公開後、動員&興行収入ともに初週を超えて2週連続NO.1を記録した「花束みたいな恋をした」。菅田将暉&有村架純が送るラブストーリーは“はな恋現象”を起こす大ヒット公開中。それを記念し、脚本の坂元裕二が登壇してトークイベントが行われた。
坂元は集まったファンに向けて「上映が終わったばかりで、映画の余韻に浸れないよという方もいらっしゃるかもしれません。朝帰りした日に麦君(菅田将暉)との良い思い出に浸っていた絹ちゃん(有村架純)が、両親に邪魔された時のように、僕が登場して上書きするのが申し訳ないなという気持ちです。耳障りな方はイヤホンをしてください(笑)」とあいさつする坂元を否定するかのように、会場は大きな拍手で迎えた。
本作の大ヒットに対し、どんな気持ちかと問われると「TikTokを見ていたら、高校生の男の子3人がトイレットペーパーを抱えて走り回っている動画をアップしていたり、カップルが多摩川を歩きながら、自分たちでナレーションをつけて動画を作っていたり、いろいろな人たちに楽しんでもらっているんだなと思うと、こんなにうれしいことはなかなかないです」と若者たちが映画を再現する動画を坂元も楽しんでいる様子。「皆さん解釈がそれぞれ違っていて、自分と照らし合わせる方もいれば、一歩引いて見る方もいるし、男女で考える方や、お1人おひとりが自分の思い出と重ねる場合もある。TVドラマだと皆がこう思っているから、と参考にしてその続きを書いたりもしますが、映画だと僕の手からはもう離れているので、こうやって見た人、1人ひとりの物語になっていくんだな、この映画はお客さんの映画になれたんだな、と感じてすごくうれしいです」と喜びをかみしめる。
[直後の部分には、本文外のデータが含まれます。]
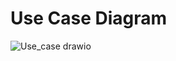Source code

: # Use Case Diagram
![Use_case drawio](https://user-images.githubusercontent.com/57228346/137638186-8149b6e7-6c2e-4690-830e-a3640e9c0968.png)
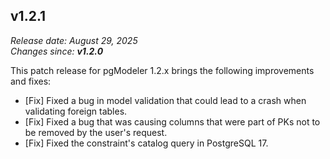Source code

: v1.2.1
------
<em>Release date: August 29, 2025</em><br/>
<em>Changes since: <strong>v1.2.0</strong></em><br/>

This patch release for pgModeler 1.2.x brings the following improvements and fixes:

* [Fix] Fixed a bug in model validation that could lead to a crash when validating foreign tables.
* [Fix] Fixed a bug that was causing columns that were part of PKs not to be removed by the user's request.
* [Fix] Fixed the constraint's catalog query in PostgreSQL 17.
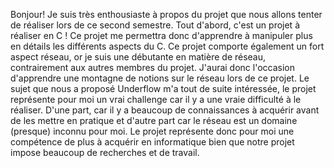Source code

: Bonjour! Je suis très enthousiaste à propos du projet que nous allons tenter de réaliser lors de ce second semestre. Tout d'abord, c'est un projet à 
réaliser en C ! Ce projet me permettra donc d'apprendre à manipuler plus en détails les différents aspects du C. Ce projet comporte également un fort aspect 
réseau, or je suis une débutante en matière de réseau, contrairement aux autres membres du projet. J'aurai donc l'occasion d'apprendre une montagne de 
notions sur le réseau lors de ce projet. Le sujet que nous a proposé Underflow m'a tout de suite intéressée, le projet représente pour moi un vrai challenge 
car il y a une vraie difficulté à le réaliser. D'une part, car il y a beaucoup de connaissances à acquérir avant de les mettre en pratique et d'autre part 
car le réseau est un domaine (presque) inconnu pour moi. Le projet représente donc pour moi une compétence de plus à acquérir en informatique bien que notre 
projet impose beaucoup de recherches et de travail.
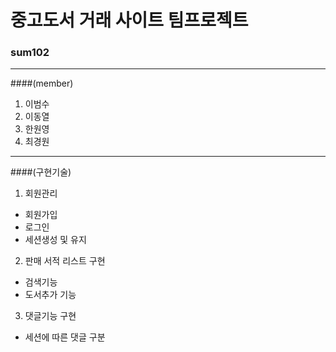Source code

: # **중고도서 거래 사이트 팀프로젝트**
### sum102
----------------------------
####(member)
1. 이범수 
2. 이동열 
3. 한원영 
4. 최경원 

----------------------------
####(구현기술)
1. 회원관리 
  - 회원가입 
  - 로그인 
  - 세션생성 및 유지 
  
2. 판매 서적 리스트 구현 
  - 검색기능 
  - 도서추가 기능 
  
3. 댓글기능 구현 
  - 세션에 따른 댓글 구분 

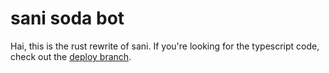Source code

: # sani soda bot

Hai, this is the rust rewrite of sani. If you're looking for the typescript code, check out the [deploy branch](https://github.com/PonyEventsFederation/sani/tree/deploy).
また、「ドラマだとどこか見ていただいている実感があまりないんですが、今回は何かざわざわとくるものがあるんですよね。僕はまだ映画館に行けていないんですけど、映画館を回ってお客さんの様子を見ているプロデューサーの方が、『熱気がすごくて、お客さんが映画と戦っているようだ』と仰っていました。そういう熱みたいなものが、僕が一人で仕事部屋にいても何となく感じるんです」と、本作の大ヒットをひしひしと感じ、「この仕事は長いですが、作った作品が誰かのものになることはこんなに幸せなことで、このために作っているんだな、って初めて知って、尋常じゃない興奮をしています」と数多くのヒット作を手掛けながら、映画初のオリジナルラブストーリーを通じてこれまでにない感情が沸き立ったという坂元。
「なんで皆映画好きなのかな? って思っていたんですけど、こういう楽しみがあるんだなと気づきました。お話を頂けたら、またやってみたいなと思います」と、坂元が手掛ける次回作にも期待が膨らむ。さらに「土井監督は『花束みたいな恋をした』の続編をやりたいって言っていました。30代の麦と絹が見たいそうですが、5年後なんてあっという間ですからね。30代の恋というのもなかなかつらいものがあると思うので、『それはきついんじゃないですか?』と伝えたんですけど、土井さんはあまり普段こういうことを言わないのでよっぽどやりたいんだと思います」と続編計画も披露する場面も。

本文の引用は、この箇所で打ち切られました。